START Data records
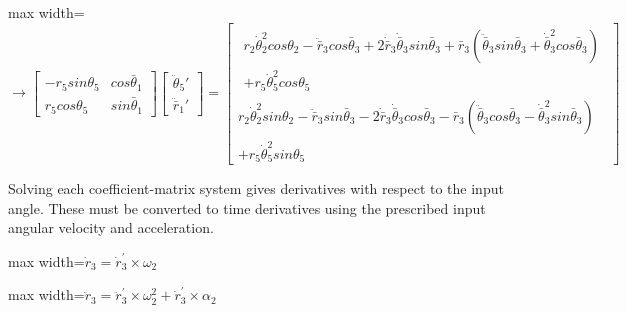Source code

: \documentclass[11pt,a4paper]{article}
\begin{document}
\begin{center}\begin{adjustbox}{max width=\linewidth}$\displaystyle \rightarrow \left[ \begin{matrix}-{r}_{5}sin{\theta }_{5} & cos{\bar{\theta }}_{1}\\{r}_{5}cos{\theta }_{5} & sin{\bar{\theta }}_{1}\end{matrix}\right]\left[ \begin{gathered}{\ddot{\theta }}_{5}'\\{\ddot{\bar{r}}}_{1}'\end{gathered}\right]=\left[ \begin{gathered}\begin{gathered}{r}_{2}{\dot{\theta }}_{2}^{2}cos{\theta }_{2}-{\ddot{\bar{r}}}_{3}cos{\bar{\theta }}_{3}+2{\dot{\bar{r}}}_{3}{\dot{\bar{\theta }}}_{3}sin{\bar{\theta }}_{3}+{\bar{r}}_{3}\left( {\ddot{\bar{\theta }}}_{3}sin{\bar{\theta }}_{3}+{\dot{\bar{\theta }}}_{3}^{2}cos{\bar{\theta }}_{3}\right)\\+{r}_{5}{\dot{\theta }}_{5}^{2}cos{\theta }_{5}\end{gathered}\\{r}_{2}{\dot{\theta }}_{2}^{2}sin{\theta }_{2}-{\ddot{\bar{r}}}_{3}sin{\bar{\theta }}_{3}-2{\dot{\bar{r}}}_{3}{\dot{\bar{\theta }}}_{3}cos{\bar{\theta }}_{3}-{\bar{r}}_{3}\left( {\ddot{\bar{\theta }}}_{3}cos{\bar{\theta }}_{3}-{\dot{\bar{\theta }}}_{3}^{2}sin{\bar{\theta }}_{3}\right)\\+{r}_{5}{\dot{\theta }}_{5}^{2}sin{\theta }_{5}\end{gathered}\right]$\end{adjustbox}\end{center}

Solving each coefficient-matrix system gives derivatives with respect to the input angle. These must be converted to time derivatives using the prescribed input angular velocity and acceleration.

\begin{center}\begin{adjustbox}{max width=\linewidth}$\displaystyle {\dot{r}}_{3}={\dot{r}}_{3}^{'}\times {\omega }_{2}$\end{adjustbox}\end{center}

\begin{center}\begin{adjustbox}{max width=\linewidth}$\displaystyle {\ddot{r}}_{3}={\ddot{r}}_{3}^{'}\times {\omega }_{2}^{2}+{\dot{r}}_{3}^{'}\times {\alpha }_{2}$\end{adjustbox}\end{center}
\end{document}
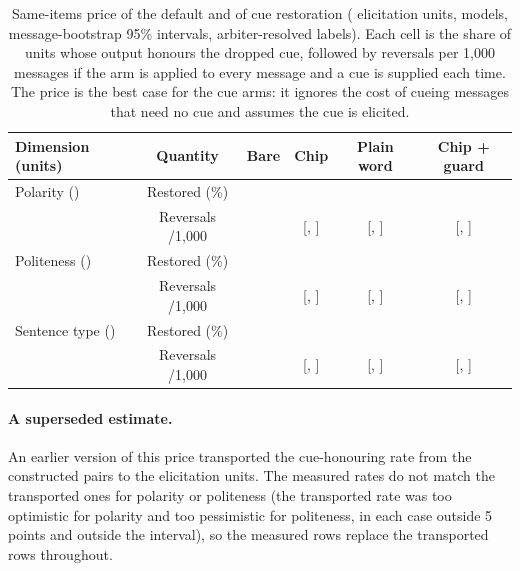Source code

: \begin{table}[t]
\caption{Same-items price of the default and of cue restoration (\jmfOneUnits{} elicitation units, \jmfOneModels{} models, message-bootstrap 95\% intervals, arbiter-resolved labels). Each cell is the share of units whose output honours the dropped cue, followed by reversals per 1,000 messages if the arm is applied to every message and a cue is supplied each time. The price is the best case for the cue arms: it ignores the cost of cueing messages that need no cue and assumes the cue is elicited.}\label{tab:price}
\small
\begin{tabular}{lccccc}
\toprule
Dimension (units) & Quantity & Bare & Chip & Plain word & Chip + guard \\
\midrule
Polarity (\jmfOneUnitsPol{}) & Restored (\%) & \jmfOneRestPolBare{} & \jmfOneRestPolChip{} & \jmfOneRestPolWord{} & \jmfOneRestPolChipG{} \\
 & Reversals /1,000 & \jmfOneRevPolBare{} & \jmfOneRevPolChip{} [\jmfOneRevPolChipLo{}, \jmfOneRevPolChipHi{}] & \jmfOneRevPolWord{} [\jmfOneRevPolWordLo{}, \jmfOneRevPolWordHi{}] & \jmfOneRevPolChipG{} [\jmfOneRevPolChipGLo{}, \jmfOneRevPolChipGHi{}] \\
\addlinespace
Politeness (\jmfOneUnitsPolite{}) & Restored (\%) & \jmfOneRestPoliteBare{} & \jmfOneRestPoliteChip{} & \jmfOneRestPoliteWord{} & \jmfOneRestPoliteChipG{} \\
 & Reversals /1,000 & \jmfOneRevPoliteBare{} & \jmfOneRevPoliteChip{} [\jmfOneRevPoliteChipLo{}, \jmfOneRevPoliteChipHi{}] & \jmfOneRevPoliteWord{} [\jmfOneRevPoliteWordLo{}, \jmfOneRevPoliteWordHi{}] & \jmfOneRevPoliteChipG{} [\jmfOneRevPoliteChipGLo{}, \jmfOneRevPoliteChipGHi{}] \\
\addlinespace
Sentence type (\jmfOneUnitsAct{}) & Restored (\%) & \jmfOneRestActBare{} & \jmfOneRestActChip{} & \jmfOneRestActWord{} & \jmfOneRestActChipG{} \\
 & Reversals /1,000 & \jmfOneRevActBare{} & \jmfOneRevActChip{} [\jmfOneRevActChipLo{}, \jmfOneRevActChipHi{}] & \jmfOneRevActWord{} [\jmfOneRevActWordLo{}, \jmfOneRevActWordHi{}] & \jmfOneRevActChipG{} [\jmfOneRevActChipGLo{}, \jmfOneRevActChipGHi{}] \\
\bottomrule
\end{tabular}
\end{table}

\paragraph{A superseded estimate.}
An earlier version of this price transported the cue-honouring rate from the constructed pairs to the elicitation units. The measured rates do not match the transported ones for polarity or politeness (the transported rate was too optimistic for polarity and too pessimistic for politeness, in each case outside 5 points and outside the interval), so the measured rows replace the transported rows throughout.

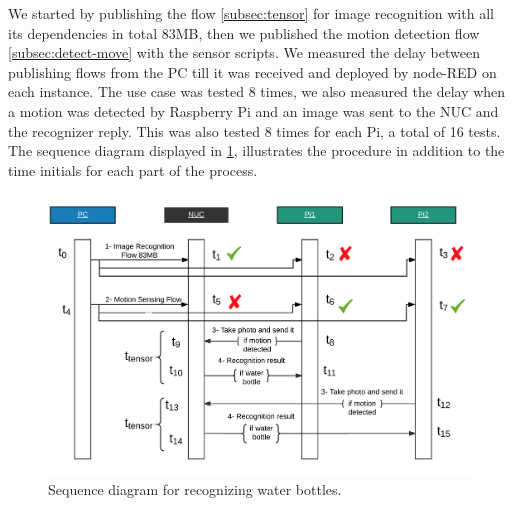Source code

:\noindent We started by publishing the flow \ref{subsec:tensor} for  image recognition with all its dependencies in total 83MB, then we published the motion detection flow \ref{subsec:detect-move} with the sensor scripts. We measured the delay between publishing flows from the PC till it was received and deployed by node-RED on each instance. The use case was tested 8 times, we also measured the delay when a motion was detected by Raspberry Pi and an image was sent to the NUC and the recognizer reply. This was also tested 8 times for each Pi, a total of 16 tests. The sequence diagram displayed in \ref{fig:sd-tensor},  illustrates the procedure in addition to the time initials for each part of the process.  \\



\begin{figure}[H]
	\centering
	\includegraphics[scale=0.6]{images/sequence-diagram.png}
	\caption{Sequence diagram for recognizing water bottles.}
	\label{fig:sd-tensor}
\end{figure} 
 


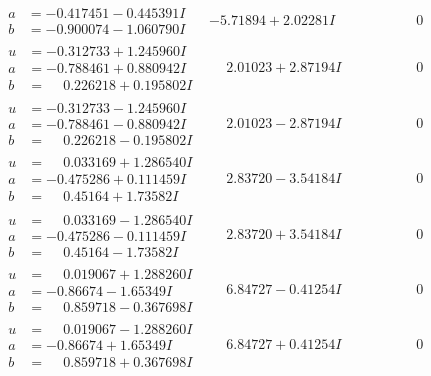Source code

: \documentclass[1p]{elsarticle_modified}
\theoremstyle{definition}
\begin{document}
$$\begin{array}{c|c|c}
\begin{aligned}
a &= -0.417451 - 0.445391 I \\
b &= -0.900074 - 1.060790 I\end{aligned}
 & -5.71894 + 2.02281 I & \phantom{-0.000000 } 0 \\ \hline\begin{aligned}
u &= -0.312733 + 1.245960 I \\
a &= -0.788461 + 0.880942 I \\
b &= \phantom{-}0.226218 + 0.195802 I\end{aligned}
 & \phantom{-}2.01023 + 2.87194 I & \phantom{-0.000000 } 0 \\ \hline\begin{aligned}
u &= -0.312733 - 1.245960 I \\
a &= -0.788461 - 0.880942 I \\
b &= \phantom{-}0.226218 - 0.195802 I\end{aligned}
 & \phantom{-}2.01023 - 2.87194 I & \phantom{-0.000000 } 0 \\ \hline\begin{aligned}
u &= \phantom{-}0.033169 + 1.286540 I \\
a &= -0.475286 + 0.111459 I \\
b &= \phantom{-}0.45164 + 1.73582 I\end{aligned}
 & \phantom{-}2.83720 - 3.54184 I & \phantom{-0.000000 } 0 \\ \hline\begin{aligned}
u &= \phantom{-}0.033169 - 1.286540 I \\
a &= -0.475286 - 0.111459 I \\
b &= \phantom{-}0.45164 - 1.73582 I\end{aligned}
 & \phantom{-}2.83720 + 3.54184 I & \phantom{-0.000000 } 0 \\ \hline\begin{aligned}
u &= \phantom{-}0.019067 + 1.288260 I \\
a &= -0.86674 - 1.65349 I \\
b &= \phantom{-}0.859718 - 0.367698 I\end{aligned}
 & \phantom{-}6.84727 - 0.41254 I & \phantom{-0.000000 } 0 \\ \hline\begin{aligned}
u &= \phantom{-}0.019067 - 1.288260 I \\
a &= -0.86674 + 1.65349 I \\
b &= \phantom{-}0.859718 + 0.367698 I\end{aligned}
 & \phantom{-}6.84727 + 0.41254 I & \phantom{-0.000000 } 0\\

\end{array}$$
\end{document}

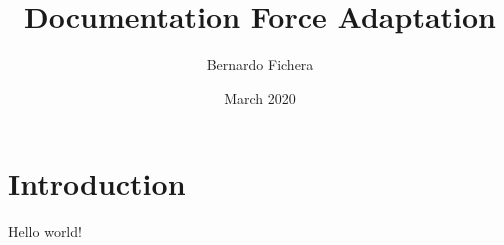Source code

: \documentclass[12pt]{article}
\title{Documentation Force Adaptation}
\author{Bernardo Fichera}
\date{March 2020}
\begin{document}
\maketitle

\section*{Introduction}

Hello world!
\end{document}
END Data records
▸ Problem requirements:
Find the line containing "b &= -0.900074" in the records above and restate it, and each line after it through the end, word for word, dropping the pictures.

▸ Finished task:
b &= -0.900074 - 1.060790 I\end{aligned}
 & -5.71894 + 2.02281 I & \phantom{-0.000000 } 0 \\ \hline\begin{aligned}
u &= -0.312733 + 1.245960 I \\
a &= -0.788461 + 0.880942 I \\
b &= \phantom{-}0.226218 + 0.195802 I\end{aligned}
 & \phantom{-}2.01023 + 2.87194 I & \phantom{-0.000000 } 0 \\ \hline\begin{aligned}
u &= -0.312733 - 1.245960 I \\
a &= -0.788461 - 0.880942 I \\
b &= \phantom{-}0.226218 - 0.195802 I\end{aligned}
 & \phantom{-}2.01023 - 2.87194 I & \phantom{-0.000000 } 0 \\ \hline\begin{aligned}
u &= \phantom{-}0.033169 + 1.286540 I \\
a &= -0.475286 + 0.111459 I \\
b &= \phantom{-}0.45164 + 1.73582 I\end{aligned}
 & \phantom{-}2.83720 - 3.54184 I & \phantom{-0.000000 } 0 \\ \hline\begin{aligned}
u &= \phantom{-}0.033169 - 1.286540 I \\
a &= -0.475286 - 0.111459 I \\
b &= \phantom{-}0.45164 - 1.73582 I\end{aligned}
 & \phantom{-}2.83720 + 3.54184 I & \phantom{-0.000000 } 0 \\ \hline\begin{aligned}
u &= \phantom{-}0.019067 + 1.288260 I \\
a &= -0.86674 - 1.65349 I \\
b &= \phantom{-}0.859718 - 0.367698 I\end{aligned}
 & \phantom{-}6.84727 - 0.41254 I & \phantom{-0.000000 } 0 \\ \hline\begin{aligned}
u &= \phantom{-}0.019067 - 1.288260 I \\
a &= -0.86674 + 1.65349 I \\
b &= \phantom{-}0.859718 + 0.367698 I\end{aligned}
 & \phantom{-}6.84727 + 0.41254 I & \phantom{-0.000000 } 0\\

\end{array}$$
\end{document}

Source code

: \documentclass[12pt]{article}
\title{Documentation Force Adaptation}
\author{Bernardo Fichera}
\date{March 2020}
\begin{document}
\maketitle

\section*{Introduction}

Hello world!
\end{document}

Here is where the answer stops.